■ EXERCISE PROMPT
From first line to last, retype the data exactly.

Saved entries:
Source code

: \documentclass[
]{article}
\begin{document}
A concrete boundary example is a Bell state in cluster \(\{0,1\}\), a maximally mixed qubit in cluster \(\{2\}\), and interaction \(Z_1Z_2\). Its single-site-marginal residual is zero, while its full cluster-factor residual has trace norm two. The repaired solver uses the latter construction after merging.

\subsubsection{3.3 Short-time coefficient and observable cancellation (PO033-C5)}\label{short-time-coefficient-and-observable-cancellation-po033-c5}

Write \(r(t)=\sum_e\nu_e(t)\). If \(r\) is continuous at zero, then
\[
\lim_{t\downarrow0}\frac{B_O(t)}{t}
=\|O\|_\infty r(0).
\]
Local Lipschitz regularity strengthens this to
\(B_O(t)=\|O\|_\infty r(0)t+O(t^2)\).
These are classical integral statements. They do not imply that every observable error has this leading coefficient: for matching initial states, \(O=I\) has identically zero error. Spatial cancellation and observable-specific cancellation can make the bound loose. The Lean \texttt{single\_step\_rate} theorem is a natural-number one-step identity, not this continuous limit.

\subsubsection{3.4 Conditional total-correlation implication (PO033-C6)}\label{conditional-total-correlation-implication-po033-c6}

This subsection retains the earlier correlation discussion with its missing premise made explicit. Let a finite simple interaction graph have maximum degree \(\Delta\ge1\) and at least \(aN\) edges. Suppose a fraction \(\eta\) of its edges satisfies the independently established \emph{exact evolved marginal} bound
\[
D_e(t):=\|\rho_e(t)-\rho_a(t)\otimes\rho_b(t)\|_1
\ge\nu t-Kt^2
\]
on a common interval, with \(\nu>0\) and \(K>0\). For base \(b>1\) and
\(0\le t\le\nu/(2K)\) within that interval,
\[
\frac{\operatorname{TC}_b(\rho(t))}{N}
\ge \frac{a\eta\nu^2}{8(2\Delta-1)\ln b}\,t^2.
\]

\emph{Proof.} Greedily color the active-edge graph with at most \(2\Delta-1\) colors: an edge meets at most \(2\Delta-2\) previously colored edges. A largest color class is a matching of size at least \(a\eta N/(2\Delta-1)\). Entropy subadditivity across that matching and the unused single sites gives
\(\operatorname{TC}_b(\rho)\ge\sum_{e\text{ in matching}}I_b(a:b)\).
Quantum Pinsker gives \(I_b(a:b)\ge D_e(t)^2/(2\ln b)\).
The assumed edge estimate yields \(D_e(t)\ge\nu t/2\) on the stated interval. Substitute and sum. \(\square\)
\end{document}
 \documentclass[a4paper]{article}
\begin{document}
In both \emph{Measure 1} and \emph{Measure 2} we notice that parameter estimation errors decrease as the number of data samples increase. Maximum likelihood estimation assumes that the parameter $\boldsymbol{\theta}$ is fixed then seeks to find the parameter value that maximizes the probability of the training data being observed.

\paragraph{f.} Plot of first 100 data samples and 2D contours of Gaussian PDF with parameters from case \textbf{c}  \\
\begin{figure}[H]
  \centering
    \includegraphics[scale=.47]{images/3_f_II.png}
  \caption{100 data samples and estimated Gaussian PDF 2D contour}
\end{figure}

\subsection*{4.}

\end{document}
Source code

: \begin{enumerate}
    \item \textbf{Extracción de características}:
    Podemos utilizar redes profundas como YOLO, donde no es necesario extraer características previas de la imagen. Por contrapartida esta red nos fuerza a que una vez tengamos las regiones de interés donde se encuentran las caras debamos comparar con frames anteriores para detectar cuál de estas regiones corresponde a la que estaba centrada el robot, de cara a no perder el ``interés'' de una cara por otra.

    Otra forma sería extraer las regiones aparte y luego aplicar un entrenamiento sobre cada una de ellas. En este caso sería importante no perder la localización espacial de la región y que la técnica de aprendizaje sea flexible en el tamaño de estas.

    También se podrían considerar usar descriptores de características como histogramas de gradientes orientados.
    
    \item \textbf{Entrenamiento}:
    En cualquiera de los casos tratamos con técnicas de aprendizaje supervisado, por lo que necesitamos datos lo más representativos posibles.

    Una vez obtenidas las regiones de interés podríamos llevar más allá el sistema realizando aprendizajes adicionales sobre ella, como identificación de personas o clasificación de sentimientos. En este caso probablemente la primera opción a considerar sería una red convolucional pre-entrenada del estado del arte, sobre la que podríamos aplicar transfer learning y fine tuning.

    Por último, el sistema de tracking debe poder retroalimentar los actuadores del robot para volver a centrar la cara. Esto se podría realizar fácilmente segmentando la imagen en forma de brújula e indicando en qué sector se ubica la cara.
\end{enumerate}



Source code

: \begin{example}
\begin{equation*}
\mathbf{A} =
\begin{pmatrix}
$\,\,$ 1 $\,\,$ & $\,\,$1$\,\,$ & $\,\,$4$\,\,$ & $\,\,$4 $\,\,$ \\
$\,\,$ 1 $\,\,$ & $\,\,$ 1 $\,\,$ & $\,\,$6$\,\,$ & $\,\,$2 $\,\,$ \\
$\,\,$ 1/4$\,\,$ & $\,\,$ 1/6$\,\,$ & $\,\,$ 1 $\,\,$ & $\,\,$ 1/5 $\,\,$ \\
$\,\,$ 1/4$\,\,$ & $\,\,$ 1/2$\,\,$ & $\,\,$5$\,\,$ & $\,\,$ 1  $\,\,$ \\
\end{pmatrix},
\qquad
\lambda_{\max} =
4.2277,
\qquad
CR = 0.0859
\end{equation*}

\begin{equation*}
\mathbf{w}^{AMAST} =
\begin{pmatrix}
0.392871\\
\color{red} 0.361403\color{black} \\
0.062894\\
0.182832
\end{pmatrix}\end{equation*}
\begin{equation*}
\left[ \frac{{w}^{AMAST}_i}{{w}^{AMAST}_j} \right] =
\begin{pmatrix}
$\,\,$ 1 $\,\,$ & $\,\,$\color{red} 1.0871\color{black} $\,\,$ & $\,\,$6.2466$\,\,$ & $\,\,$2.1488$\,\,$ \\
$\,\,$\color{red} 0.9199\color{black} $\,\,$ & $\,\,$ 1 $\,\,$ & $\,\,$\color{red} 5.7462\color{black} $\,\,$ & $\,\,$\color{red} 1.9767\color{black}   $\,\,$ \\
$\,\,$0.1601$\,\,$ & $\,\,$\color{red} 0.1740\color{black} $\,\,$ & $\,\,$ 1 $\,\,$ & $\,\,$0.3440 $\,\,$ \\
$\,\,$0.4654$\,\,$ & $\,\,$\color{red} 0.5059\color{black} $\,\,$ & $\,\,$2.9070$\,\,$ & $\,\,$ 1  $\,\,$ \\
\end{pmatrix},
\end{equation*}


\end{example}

■ RESPONSE FOR THIS EXERCISE
Source code

: \documentclass[
]{article}
\begin{document}
A concrete boundary example is a Bell state in cluster \(\{0,1\}\), a maximally mixed qubit in cluster \(\{2\}\), and interaction \(Z_1Z_2\). Its single-site-marginal residual is zero, while its full cluster-factor residual has trace norm two. The repaired solver uses the latter construction after merging.

\subsubsection{3.3 Short-time coefficient and observable cancellation (PO033-C5)}\label{short-time-coefficient-and-observable-cancellation-po033-c5}

Write \(r(t)=\sum_e\nu_e(t)\). If \(r\) is continuous at zero, then
\[
\lim_{t\downarrow0}\frac{B_O(t)}{t}
=\|O\|_\infty r(0).
\]
Local Lipschitz regularity strengthens this to
\(B_O(t)=\|O\|_\infty r(0)t+O(t^2)\).
These are classical integral statements. They do not imply that every observable error has this leading coefficient: for matching initial states, \(O=I\) has identically zero error. Spatial cancellation and observable-specific cancellation can make the bound loose. The Lean \texttt{single\_step\_rate} theorem is a natural-number one-step identity, not this continuous limit.

\subsubsection{3.4 Conditional total-correlation implication (PO033-C6)}\label{conditional-total-correlation-implication-po033-c6}

This subsection retains the earlier correlation discussion with its missing premise made explicit. Let a finite simple interaction graph have maximum degree \(\Delta\ge1\) and at least \(aN\) edges. Suppose a fraction \(\eta\) of its edges satisfies the independently established \emph{exact evolved marginal} bound
\[
D_e(t):=\|\rho_e(t)-\rho_a(t)\otimes\rho_b(t)\|_1
\ge\nu t-Kt^2
\]
on a common interval, with \(\nu>0\) and \(K>0\). For base \(b>1\) and
\(0\le t\le\nu/(2K)\) within that interval,
\[
\frac{\operatorname{TC}_b(\rho(t))}{N}
\ge \frac{a\eta\nu^2}{8(2\Delta-1)\ln b}\,t^2.
\]

\emph{Proof.} Greedily color the active-edge graph with at most \(2\Delta-1\) colors: an edge meets at most \(2\Delta-2\) previously colored edges. A largest color class is a matching of size at least \(a\eta N/(2\Delta-1)\). Entropy subadditivity across that matching and the unused single sites gives
\(\operatorname{TC}_b(\rho)\ge\sum_{e\text{ in matching}}I_b(a:b)\).
Quantum Pinsker gives \(I_b(a:b)\ge D_e(t)^2/(2\ln b)\).
The assumed edge estimate yields \(D_e(t)\ge\nu t/2\) on the stated interval. Substitute and sum. \(\square\)
\end{document}
 \documentclass[a4paper]{article}
\begin{document}
In both \emph{Measure 1} and \emph{Measure 2} we notice that parameter estimation errors decrease as the number of data samples increase. Maximum likelihood estimation assumes that the parameter $\boldsymbol{\theta}$ is fixed then seeks to find the parameter value that maximizes the probability of the training data being observed.

\paragraph{f.} Plot of first 100 data samples and 2D contours of Gaussian PDF with parameters from case \textbf{c}  \\
\begin{figure}[H]
  \centering
    \includegraphics[scale=.47]{images/3_f_II.png}
  \caption{100 data samples and estimated Gaussian PDF 2D contour}
\end{figure}

\subsection*{4.}

\end{document}
Source code

: \begin{enumerate}
    \item \textbf{Extracción de características}:
    Podemos utilizar redes profundas como YOLO, donde no es necesario extraer características previas de la imagen. Por contrapartida esta red nos fuerza a que una vez tengamos las regiones de interés donde se encuentran las caras debamos comparar con frames anteriores para detectar cuál de estas regiones corresponde a la que estaba centrada el robot, de cara a no perder el ``interés'' de una cara por otra.

    Otra forma sería extraer las regiones aparte y luego aplicar un entrenamiento sobre cada una de ellas. En este caso sería importante no perder la localización espacial de la región y que la técnica de aprendizaje sea flexible en el tamaño de estas.

    También se podrían considerar usar descriptores de características como histogramas de gradientes orientados.
    
    \item \textbf{Entrenamiento}:
    En cualquiera de los casos tratamos con técnicas de aprendizaje supervisado, por lo que necesitamos datos lo más representativos posibles.

    Una vez obtenidas las regiones de interés podríamos llevar más allá el sistema realizando aprendizajes adicionales sobre ella, como identificación de personas o clasificación de sentimientos. En este caso probablemente la primera opción a considerar sería una red convolucional pre-entrenada del estado del arte, sobre la que podríamos aplicar transfer learning y fine tuning.

    Por último, el sistema de tracking debe poder retroalimentar los actuadores del robot para volver a centrar la cara. Esto se podría realizar fácilmente segmentando la imagen en forma de brújula e indicando en qué sector se ubica la cara.
\end{enumerate}



Source code

: \begin{example}
\begin{equation*}
\mathbf{A} =
\begin{pmatrix}
$\,\,$ 1 $\,\,$ & $\,\,$1$\,\,$ & $\,\,$4$\,\,$ & $\,\,$4 $\,\,$ \\
$\,\,$ 1 $\,\,$ & $\,\,$ 1 $\,\,$ & $\,\,$6$\,\,$ & $\,\,$2 $\,\,$ \\
$\,\,$ 1/4$\,\,$ & $\,\,$ 1/6$\,\,$ & $\,\,$ 1 $\,\,$ & $\,\,$ 1/5 $\,\,$ \\
$\,\,$ 1/4$\,\,$ & $\,\,$ 1/2$\,\,$ & $\,\,$5$\,\,$ & $\,\,$ 1  $\,\,$ \\
\end{pmatrix},
\qquad
\lambda_{\max} =
4.2277,
\qquad
CR = 0.0859
\end{equation*}

\begin{equation*}
\mathbf{w}^{AMAST} =
\begin{pmatrix}
0.392871\\
\color{red} 0.361403\color{black} \\
0.062894\\
0.182832
\end{pmatrix}\end{equation*}
\begin{equation*}
\left[ \frac{{w}^{AMAST}_i}{{w}^{AMAST}_j} \right] =
\begin{pmatrix}
$\,\,$ 1 $\,\,$ & $\,\,$\color{red} 1.0871\color{black} $\,\,$ & $\,\,$6.2466$\,\,$ & $\,\,$2.1488$\,\,$ \\
$\,\,$\color{red} 0.9199\color{black} $\,\,$ & $\,\,$ 1 $\,\,$ & $\,\,$\color{red} 5.7462\color{black} $\,\,$ & $\,\,$\color{red} 1.9767\color{black}   $\,\,$ \\
$\,\,$0.1601$\,\,$ & $\,\,$\color{red} 0.1740\color{black} $\,\,$ & $\,\,$ 1 $\,\,$ & $\,\,$0.3440 $\,\,$ \\
$\,\,$0.4654$\,\,$ & $\,\,$\color{red} 0.5059\color{black} $\,\,$ & $\,\,$2.9070$\,\,$ & $\,\,$ 1  $\,\,$ \\
\end{pmatrix},
\end{equation*}


\end{example}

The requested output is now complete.